▶ _WHAT IS REQUIRED_
Would you retype the whole listing exactly?

· · ·

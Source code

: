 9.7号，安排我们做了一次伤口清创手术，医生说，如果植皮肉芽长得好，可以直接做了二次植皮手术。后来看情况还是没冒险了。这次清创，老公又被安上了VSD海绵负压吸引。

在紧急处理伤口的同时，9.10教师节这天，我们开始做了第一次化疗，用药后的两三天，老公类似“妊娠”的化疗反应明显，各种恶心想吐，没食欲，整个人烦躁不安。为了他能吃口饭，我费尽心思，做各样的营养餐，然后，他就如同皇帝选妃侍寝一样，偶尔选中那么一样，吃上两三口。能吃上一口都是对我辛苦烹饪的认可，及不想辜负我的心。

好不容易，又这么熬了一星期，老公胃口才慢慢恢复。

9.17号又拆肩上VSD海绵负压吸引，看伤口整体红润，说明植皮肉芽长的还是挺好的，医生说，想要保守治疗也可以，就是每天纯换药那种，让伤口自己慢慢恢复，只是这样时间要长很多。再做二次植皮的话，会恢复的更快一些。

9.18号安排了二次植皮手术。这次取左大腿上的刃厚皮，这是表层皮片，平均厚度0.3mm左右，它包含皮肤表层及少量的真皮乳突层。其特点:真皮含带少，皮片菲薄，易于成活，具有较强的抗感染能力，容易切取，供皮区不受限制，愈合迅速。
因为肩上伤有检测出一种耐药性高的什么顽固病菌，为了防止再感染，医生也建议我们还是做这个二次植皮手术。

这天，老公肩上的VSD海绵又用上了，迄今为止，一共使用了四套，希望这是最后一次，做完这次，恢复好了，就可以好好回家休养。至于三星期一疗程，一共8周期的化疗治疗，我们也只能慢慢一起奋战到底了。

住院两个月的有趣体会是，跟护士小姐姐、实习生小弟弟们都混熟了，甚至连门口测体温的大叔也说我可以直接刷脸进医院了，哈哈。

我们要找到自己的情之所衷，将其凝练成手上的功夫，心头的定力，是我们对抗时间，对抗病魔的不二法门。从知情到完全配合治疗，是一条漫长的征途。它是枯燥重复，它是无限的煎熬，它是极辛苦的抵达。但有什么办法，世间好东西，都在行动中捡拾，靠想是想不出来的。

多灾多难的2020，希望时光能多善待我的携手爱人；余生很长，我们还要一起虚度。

· · ·

▶ _WRITTEN ANSWER_
Source code

: 9.7号，安排我们做了一次伤口清创手术，医生说，如果植皮肉芽长得好，可以直接做了二次植皮手术。后来看情况还是没冒险了。这次清创，老公又被安上了VSD海绵负压吸引。

在紧急处理伤口的同时，9.10教师节这天，我们开始做了第一次化疗，用药后的两三天，老公类似“妊娠”的化疗反应明显，各种恶心想吐，没食欲，整个人烦躁不安。为了他能吃口饭，我费尽心思，做各样的营养餐，然后，他就如同皇帝选妃侍寝一样，偶尔选中那么一样，吃上两三口。能吃上一口都是对我辛苦烹饪的认可，及不想辜负我的心。

好不容易，又这么熬了一星期，老公胃口才慢慢恢复。

9.17号又拆肩上VSD海绵负压吸引，看伤口整体红润，说明植皮肉芽长的还是挺好的，医生说，想要保守治疗也可以，就是每天纯换药那种，让伤口自己慢慢恢复，只是这样时间要长很多。再做二次植皮的话，会恢复的更快一些。

9.18号安排了二次植皮手术。这次取左大腿上的刃厚皮，这是表层皮片，平均厚度0.3mm左右，它包含皮肤表层及少量的真皮乳突层。其特点:真皮含带少，皮片菲薄，易于成活，具有较强的抗感染能力，容易切取，供皮区不受限制，愈合迅速。
因为肩上伤有检测出一种耐药性高的什么顽固病菌，为了防止再感染，医生也建议我们还是做这个二次植皮手术。

这天，老公肩上的VSD海绵又用上了，迄今为止，一共使用了四套，希望这是最后一次，做完这次，恢复好了，就可以好好回家休养。至于三星期一疗程，一共8周期的化疗治疗，我们也只能慢慢一起奋战到底了。

住院两个月的有趣体会是，跟护士小姐姐、实习生小弟弟们都混熟了，甚至连门口测体温的大叔也说我可以直接刷脸进医院了，哈哈。

我们要找到自己的情之所衷，将其凝练成手上的功夫，心头的定力，是我们对抗时间，对抗病魔的不二法门。从知情到完全配合治疗，是一条漫长的征途。它是枯燥重复，它是无限的煎熬，它是极辛苦的抵达。但有什么办法，世间好东西，都在行动中捡拾，靠想是想不出来的。

多灾多难的2020，希望时光能多善待我的携手爱人；余生很长，我们还要一起虚度。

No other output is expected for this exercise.